Too often the session before the haircut is a brief rejection of all that went before. Whoever cut your hair last was a monster, and whatever you have now is deemed old hat. Stop right there. Sit up straight and tell the stylist what you love about your hair and what you want to encourage. Demand a cut that suits the "grain" of your real hair and flatters your face. Demand a cut that can withstand wind and rain. And God bless the stylist who will actually listen.

Learn from the stars
Long, short, flicked or fluffy, Michelle Pfeiffer's hair has sported a center part since 1975--a simple little trick that enhances her doll-like features with symmetry. Drew Barrymore usually flatters her moon face with shorter hair. Gwyneth matches her hair to her body: long and straight. Are these women trying to tell you something? Yes. Why demolish when you can renovate? Find the length and shape you love and work around it. Occasional tweaking and even a radical change of color needn't alter the style you love.

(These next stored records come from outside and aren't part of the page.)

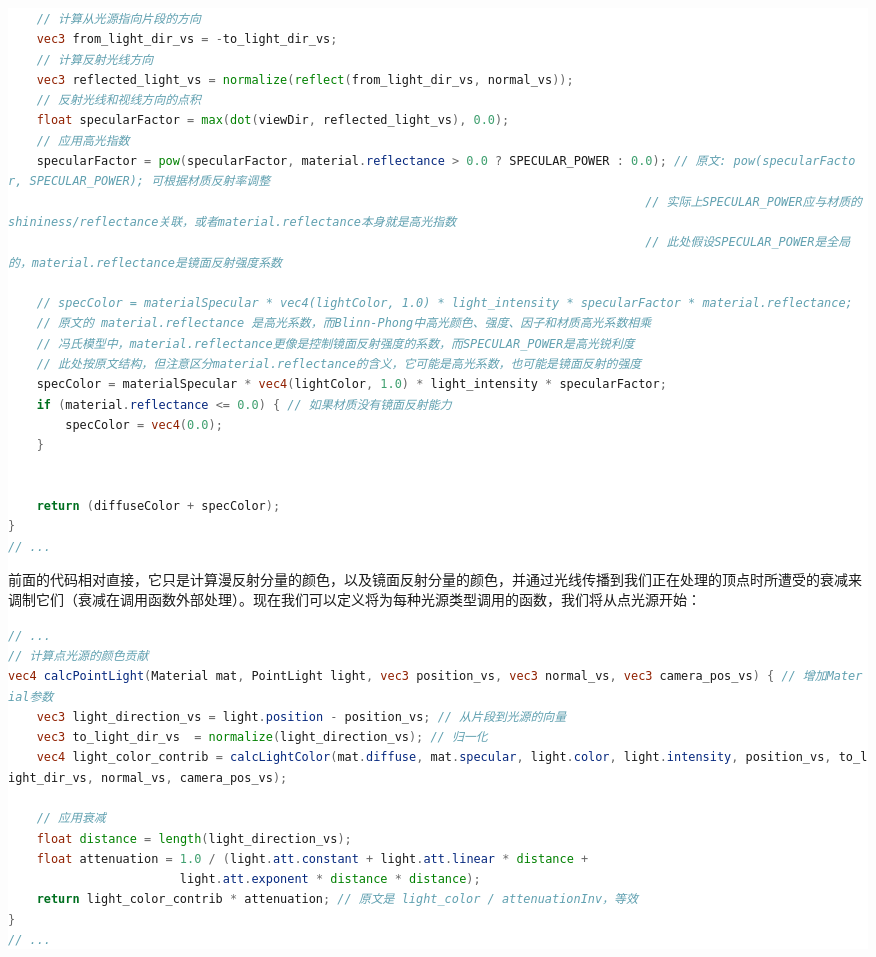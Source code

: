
 ```glsl
    // 计算从光源指向片段的方向
    vec3 from_light_dir_vs = -to_light_dir_vs;
    // 计算反射光线方向
    vec3 reflected_light_vs = normalize(reflect(from_light_dir_vs, normal_vs));
    // 反射光线和视线方向的点积
    float specularFactor = max(dot(viewDir, reflected_light_vs), 0.0);
    // 应用高光指数
    specularFactor = pow(specularFactor, material.reflectance > 0.0 ? SPECULAR_POWER : 0.0); // 原文: pow(specularFactor, SPECULAR_POWER); 可根据材质反射率调整
                                                                                         // 实际上SPECULAR_POWER应与材质的shininess/reflectance关联，或者material.reflectance本身就是高光指数
                                                                                         // 此处假设SPECULAR_POWER是全局的，material.reflectance是镜面反射强度系数

    // specColor = materialSpecular * vec4(lightColor, 1.0) * light_intensity * specularFactor * material.reflectance;
    // 原文的 material.reflectance 是高光系数，而Blinn-Phong中高光颜色、强度、因子和材质高光系数相乘
    // 冯氏模型中，material.reflectance更像是控制镜面反射强度的系数，而SPECULAR_POWER是高光锐利度
    // 此处按原文结构，但注意区分material.reflectance的含义，它可能是高光系数，也可能是镜面反射的强度
    specColor = materialSpecular * vec4(lightColor, 1.0) * light_intensity * specularFactor;
    if (material.reflectance <= 0.0) { // 如果材质没有镜面反射能力
        specColor = vec4(0.0);
    }


    return (diffuseColor + specColor);
}
// ...
```

前面的代码相对直接，它只是计算漫反射分量的颜色，以及镜面反射分量的颜色，并通过光线传播到我们正在处理的顶点时所遭受的衰减来调制它们（衰减在调用函数外部处理）。现在我们可以定义将为每种光源类型调用的函数，我们将从点光源开始：

```glsl
// ...
// 计算点光源的颜色贡献
vec4 calcPointLight(Material mat, PointLight light, vec3 position_vs, vec3 normal_vs, vec3 camera_pos_vs) { // 增加Material参数
    vec3 light_direction_vs = light.position - position_vs; // 从片段到光源的向量
    vec3 to_light_dir_vs  = normalize(light_direction_vs); // 归一化
    vec4 light_color_contrib = calcLightColor(mat.diffuse, mat.specular, light.color, light.intensity, position_vs, to_light_dir_vs, normal_vs, camera_pos_vs);

    // 应用衰减
    float distance = length(light_direction_vs);
    float attenuation = 1.0 / (light.att.constant + light.att.linear * distance +
                        light.att.exponent * distance * distance);
    return light_color_contrib * attenuation; // 原文是 light_color / attenuationInv，等效
}
// ...
```
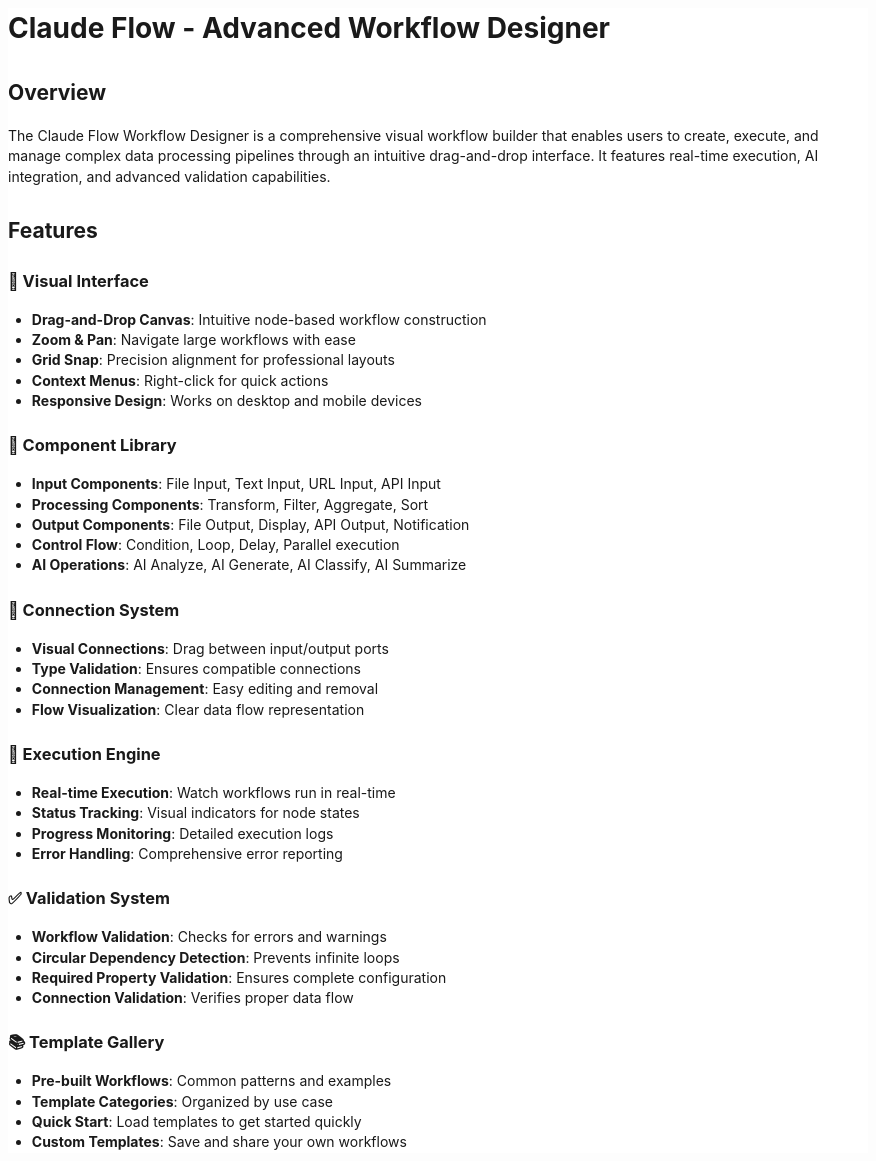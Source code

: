 # Claude Flow - Advanced Workflow Designer

## Overview

The Claude Flow Workflow Designer is a comprehensive visual workflow builder that enables users to create, execute, and manage complex data processing pipelines through an intuitive drag-and-drop interface. It features real-time execution, AI integration, and advanced validation capabilities.

## Features

### 🎨 Visual Interface
- **Drag-and-Drop Canvas**: Intuitive node-based workflow construction
- **Zoom & Pan**: Navigate large workflows with ease
- **Grid Snap**: Precision alignment for professional layouts
- **Context Menus**: Right-click for quick actions
- **Responsive Design**: Works on desktop and mobile devices

### 🧩 Component Library
- **Input Components**: File Input, Text Input, URL Input, API Input
- **Processing Components**: Transform, Filter, Aggregate, Sort
- **Output Components**: File Output, Display, API Output, Notification
- **Control Flow**: Condition, Loop, Delay, Parallel execution
- **AI Operations**: AI Analyze, AI Generate, AI Classify, AI Summarize

### 🔗 Connection System
- **Visual Connections**: Drag between input/output ports
- **Type Validation**: Ensures compatible connections
- **Connection Management**: Easy editing and removal
- **Flow Visualization**: Clear data flow representation

### 🚀 Execution Engine
- **Real-time Execution**: Watch workflows run in real-time
- **Status Tracking**: Visual indicators for node states
- **Progress Monitoring**: Detailed execution logs
- **Error Handling**: Comprehensive error reporting

### ✅ Validation System
- **Workflow Validation**: Checks for errors and warnings
- **Circular Dependency Detection**: Prevents infinite loops
- **Required Property Validation**: Ensures complete configuration
- **Connection Validation**: Verifies proper data flow

### 📚 Template Gallery
- **Pre-built Workflows**: Common patterns and examples
- **Template Categories**: Organized by use case
- **Quick Start**: Load templates to get started quickly
- **Custom Templates**: Save and share your own workflows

Hair is not a collector's item
Don't hang onto long hair just because you took two decades to grow it. This morbid Victorian habit might be holding you back from a style that really suits you. To imagine your hair shorter, visit a high quality wig shop or simply wear your hair up for a week. Count the compliments and then act. Keep the hair you 'sacrifice' in a long braid tied with a ribbon for your grandchildren or sell it and buy a red dress.

Experiment in summer
If you want to try layers, feathered bangs, shorter hair or a perm, do it in the summer months. This is the time when hair grows fastest and sporty shake-it-and-run styles suit high humidity and constant showering. Low maintenance hairstyles are also rejuvenating. Lock your blow-dryer away until October and your hair will thank you for it.

Look before you lop
Some say cut your hair on the new moon. That's very poetic but forget it if you have PMS. Timing is everything with matters of beauty. If you have broken up with your boyfriend, gotten pregnant or just been fired, wait a week before you do something weird and reactive to your hair. The urge to henna after a bad breakup is predictable. Red is the color of anger and revenge. The urge to go short for looming motherhood is equally predictable: babies love to tug long hair. But hold your horses. A major life change and bad hair can lead to psychic overload.

Don't try this at home
Occasional Vincent van Gogh moments may result in "artistic" urges involving a Daisy shaver and your bangs. I completely understand this. Whenever I see Audrey Hepburn in "Roman Holiday" I reach for my nail scissors and start hacking. A few stray locks trimmed at home is OK. But cut off more than a few inches and you are going to need outside help.